Bromfords "Bärenpark" ist kein Tierpark, denn für gewöhnlich gibt es hier keine Tiere, außer vielleicht abgeleinte Hunde, die Gras- und Grünflächen mit ihren Hinterlassenschaften verzieren. In Wahrheit heißt er "Darkside Park", denn er ist eine Parkanlage in Bromfords ärmerem Stadtteil Darkside, jenseits des Flusses, hinter der Brücke, rund um den Hafen. "Bärenpark" nennt man ihn nur, weil hier vor etwa hundert Jahren ein Fischer einen Eisbären mit einem Knüppel erschlagen haben will, weil der in den Fischgründen der Stadt gewildert haben soll.
Der Fischer namens Frank Rutherford hatte den weißen Bären aus dem hohen Norden zuerst mit seinem Kutter an Land gejagt, ihn dann zu Fuß bis unter einen Baum gehetzt und ihn schließlich mit einem abgebrochenen Ast dieser Eiche zu Tode geknüppelt.
Noch heute bildet eine Bronzestatue des grimmigen, bärtigen Mannes den Mittelpunkt des Parks. In der Hand erhoben hält er den Knüppel in siegreicher Pose, den rechten Fuß im Stiefel auf den leblosen Körper des Bären gestellt. Erst vor etwa zwanzig Jahren hat man in die metallene Fischermütze Rutherfords und das offene Maul des Bären zwei Fontänen eingebaut und damit das Denkmal zu einem Springbrunnen gemacht.

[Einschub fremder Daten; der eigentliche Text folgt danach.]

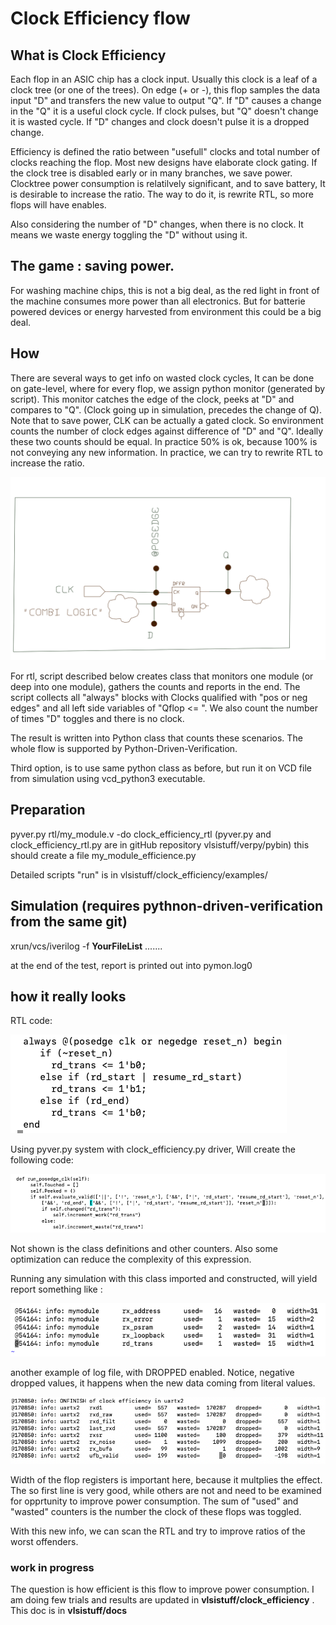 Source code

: 

# Clock Efficiency flow

## What is Clock Efficiency
Each flop in an ASIC chip has a clock input. Usually this clock is a leaf of a clock tree (or one of the trees).
On edge (+ or -), this flop samples the data input "D" and transfers the new value to output "Q". If "D" causes a change in the "Q" it is a useful clock cycle. If clock pulses, but "Q" doesn't change it is wasted cycle. If "D" changes and clock doesn't pulse it is a dropped change.

Efficiency is defined the ratio between "usefull" clocks and total number of clocks reaching the flop.
Most new designs have elaborate clock gating. If the clock tree is disabled early or in many branches, we save power.
Clocktree power consumption is relatilvely significant, and to save battery, It is desirable to increase the ratio.
The way to do it, is rewrite RTL, so more flops will have enables.

Also considering  the  number of "D" changes, when there is no clock. It means we waste energy toggling the "D" without using it.

## The game : saving power.
For washing machine chips, this is not a big deal, as the red light in front of the machine consumes more power than all electronics. But for batterie powered devices or energy harvested from environment this could be a big deal.


## How
There are several ways to get info on wasted clock cycles,  It can be done on gate-level, where for every flop, we assign python monitor (generated by script).
This monitor catches the edge of the clock, peeks at "D" and compares to "Q". (Clock going up in simulation, precedes the change of Q). Note that to save power, CLK can be actually a gated clock. So environment counts the number of clock edges against difference of "D" and "Q".  Ideally these two counts should be equal. In practice 50% is ok, because 100% is not conveying any new information. In practice, we can try to rewrite RTL to increase the ratio.

<img src="efficiency0.svg" alt="efficiency0" style="zoom:60%;" />

For rtl, script described below creates class that monitors one module (or deep into one module), gathers the counts and reports in the end. The script collects all "always" blocks with Clocks qualified with "pos or neg edges" and all left side variables of "Qflop <= ".  We also count the number of times "D" toggles and there is no clock. 

The result is written into Python class that counts these scenarios.
The whole flow is supported by Python-Driven-Verification.

Third option, is to use same python class as before, but run it on VCD file from simulation using vcd_python3 executable.


## Preparation

pyver.py rtl/my_module.v -do clock_efficiency_rtl 
(pyver.py and clock_efficiency_rtl.py are in gitHub repository vlsistuff/verpy/pybin)
this should create a file my_module_efficience.py

Detailed scripts "run" is in vlsistuff/clock_efficiency/examples/


## Simulation  (requires pythnon-driven-verification from the same git)
xrun/vcs/iverilog -f **YourFileList** .......

at the end of the test, report is printed out  into  pymon.log0

## how it really looks

RTL code:

![rtl0](rtl0.png)

 Using pyver.py system with clock_efficiency.py driver, Will create the following code:   

![effpy0](effpy0.png)

Not shown is the class definitions and other counters. Also some optimization can reduce the complexity of this expression.

Running any simulation with this class imported and constructed, will yield report something like :

![repo0](repo0.png)

another example of log file, with DROPPED enabled. Notice, negative dropped values, it happens when the new data coming from  literal values.

![dropped](dropped.png)

Width of the flop registers is important here, because it multplies the effect. The so first line is very good, while others are not and need to be examined for opprtunity to improve power consumption. The sum of "used" and "wasted" counters is the number the clock of these flops was toggled.

With this new info, we can scan the RTL and try to improve ratios of the worst offenders.

### work in progress

The question is how efficient is this flow to improve power consumption. I am doing few trials and results are updated in **vlsistuff/clock_efficiency**    . This doc is in **vlsistuff/docs**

Und alljährlich findet das Bärenpark Picknick zu Ehren des denkwürdigen Tages vor hundert Jahren im Darkside Park statt, an dem eine hilflose Kreatur ihr Ende gefunden hat, als wären wir in einer dieser jungen Nationen ohne lange Geschichte, die jedes fragwürdige Ereignis zur historischen Begebenheit verklärt. Jedes Jahr am letzten Sommerwochenende treffen sich die Bewohner Bromfords und Freunde und Besucher aus Nah und Fern im Park zum Grillen und Trinken, zum Tanzen und Feiern. Sie grillen Unmengen von fangfrischem Fisch, essen die traditionellen Bärentatzen und trinken importiertes Bärenbräu-Bier. Das Bier ist herb und bitter und unter die Bärentatzen, dieses süße, gefüllte Gebäck, werden regelmäßig Scherzversionen gemischt, die statt mit Mandeln und Schokolade mit gemahlenen Fischgräten und Fett gefüllt sind.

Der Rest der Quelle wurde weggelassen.